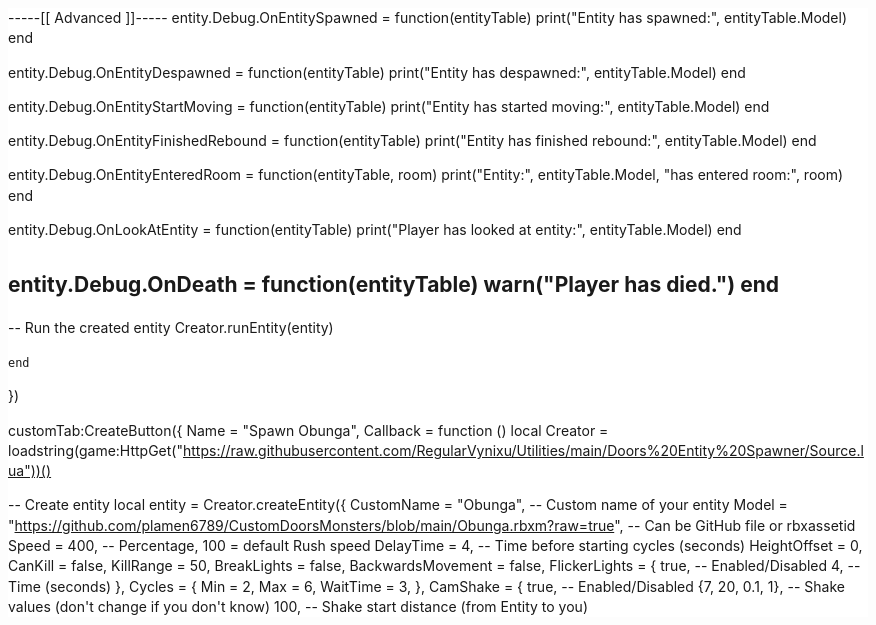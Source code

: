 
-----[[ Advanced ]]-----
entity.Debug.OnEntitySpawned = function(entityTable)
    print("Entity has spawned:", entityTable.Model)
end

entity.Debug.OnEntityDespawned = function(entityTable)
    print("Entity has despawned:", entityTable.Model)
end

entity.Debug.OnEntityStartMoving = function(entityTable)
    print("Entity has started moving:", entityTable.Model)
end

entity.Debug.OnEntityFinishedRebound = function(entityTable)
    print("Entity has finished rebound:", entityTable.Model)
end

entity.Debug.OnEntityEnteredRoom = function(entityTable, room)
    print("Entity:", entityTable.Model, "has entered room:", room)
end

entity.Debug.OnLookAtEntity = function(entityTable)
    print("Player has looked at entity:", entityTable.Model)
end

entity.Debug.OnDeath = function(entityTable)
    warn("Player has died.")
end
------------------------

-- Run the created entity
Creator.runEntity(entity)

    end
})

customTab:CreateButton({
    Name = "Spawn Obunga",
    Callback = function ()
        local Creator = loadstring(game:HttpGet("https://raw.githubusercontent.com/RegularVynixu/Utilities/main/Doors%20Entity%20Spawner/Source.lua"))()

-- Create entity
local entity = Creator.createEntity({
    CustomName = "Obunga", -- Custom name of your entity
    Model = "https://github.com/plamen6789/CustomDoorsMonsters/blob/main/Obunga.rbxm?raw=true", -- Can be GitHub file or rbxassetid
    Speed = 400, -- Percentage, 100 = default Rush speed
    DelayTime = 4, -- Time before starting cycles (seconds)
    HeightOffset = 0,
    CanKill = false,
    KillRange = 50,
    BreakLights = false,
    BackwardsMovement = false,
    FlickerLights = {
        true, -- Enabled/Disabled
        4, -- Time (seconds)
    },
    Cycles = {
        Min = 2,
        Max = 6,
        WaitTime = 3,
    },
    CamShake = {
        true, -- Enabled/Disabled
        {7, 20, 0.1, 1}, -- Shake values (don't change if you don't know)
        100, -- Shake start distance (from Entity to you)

==

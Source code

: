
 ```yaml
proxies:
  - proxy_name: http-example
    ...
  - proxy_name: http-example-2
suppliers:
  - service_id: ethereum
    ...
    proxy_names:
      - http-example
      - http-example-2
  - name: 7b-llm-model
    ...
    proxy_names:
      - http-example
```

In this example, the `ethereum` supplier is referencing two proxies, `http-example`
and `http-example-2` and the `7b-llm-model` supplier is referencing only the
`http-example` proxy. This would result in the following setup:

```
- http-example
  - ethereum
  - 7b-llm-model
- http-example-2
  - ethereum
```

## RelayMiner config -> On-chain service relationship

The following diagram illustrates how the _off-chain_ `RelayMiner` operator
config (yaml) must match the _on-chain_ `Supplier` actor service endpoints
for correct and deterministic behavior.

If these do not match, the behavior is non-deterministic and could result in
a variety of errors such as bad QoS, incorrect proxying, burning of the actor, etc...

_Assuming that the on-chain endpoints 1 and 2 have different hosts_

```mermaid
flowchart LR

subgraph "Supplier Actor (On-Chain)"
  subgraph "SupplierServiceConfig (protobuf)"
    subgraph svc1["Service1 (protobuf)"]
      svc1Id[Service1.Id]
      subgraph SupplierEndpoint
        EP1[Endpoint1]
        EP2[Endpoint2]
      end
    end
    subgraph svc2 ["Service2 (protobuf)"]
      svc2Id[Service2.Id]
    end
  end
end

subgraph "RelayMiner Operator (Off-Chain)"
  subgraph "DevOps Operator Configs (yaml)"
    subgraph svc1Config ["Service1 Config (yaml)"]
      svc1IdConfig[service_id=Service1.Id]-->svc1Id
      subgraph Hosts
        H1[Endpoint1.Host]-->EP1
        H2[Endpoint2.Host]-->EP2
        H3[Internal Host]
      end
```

...

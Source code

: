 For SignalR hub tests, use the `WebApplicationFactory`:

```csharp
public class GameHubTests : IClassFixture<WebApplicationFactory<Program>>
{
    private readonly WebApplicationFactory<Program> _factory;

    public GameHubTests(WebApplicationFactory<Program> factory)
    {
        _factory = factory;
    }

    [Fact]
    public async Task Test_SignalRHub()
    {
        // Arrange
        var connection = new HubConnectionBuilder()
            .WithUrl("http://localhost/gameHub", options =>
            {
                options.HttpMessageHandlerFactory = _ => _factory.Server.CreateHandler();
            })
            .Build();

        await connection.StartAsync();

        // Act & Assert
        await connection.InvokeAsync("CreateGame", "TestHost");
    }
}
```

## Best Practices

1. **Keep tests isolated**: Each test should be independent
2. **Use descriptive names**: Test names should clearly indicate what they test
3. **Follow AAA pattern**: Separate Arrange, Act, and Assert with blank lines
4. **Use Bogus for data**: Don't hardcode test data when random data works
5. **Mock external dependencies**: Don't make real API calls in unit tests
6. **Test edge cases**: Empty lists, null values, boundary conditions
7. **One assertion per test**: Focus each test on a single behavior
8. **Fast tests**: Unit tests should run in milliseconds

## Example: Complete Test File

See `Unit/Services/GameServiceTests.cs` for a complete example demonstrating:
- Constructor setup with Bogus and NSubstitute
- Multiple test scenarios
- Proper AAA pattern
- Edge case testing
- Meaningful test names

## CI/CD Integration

- **Your goal**: Begin with the line above that has "Creator.runEntity(entity)" and continue through the line that has "of your entity", setting each one down exactly. Stop there.

- **Response**:
Creator.runEntity(entity)

    end
})

customTab:CreateButton({
    Name = "Spawn Obunga",
    Callback = function ()
        local Creator = loadstring(game:HttpGet("https://raw.githubusercontent.com/RegularVynixu/Utilities/main/Doors%20Entity%20Spawner/Source.lua"))()

-- Create entity
local entity = Creator.createEntity({
    CustomName = "Obunga", -- Custom name of your entity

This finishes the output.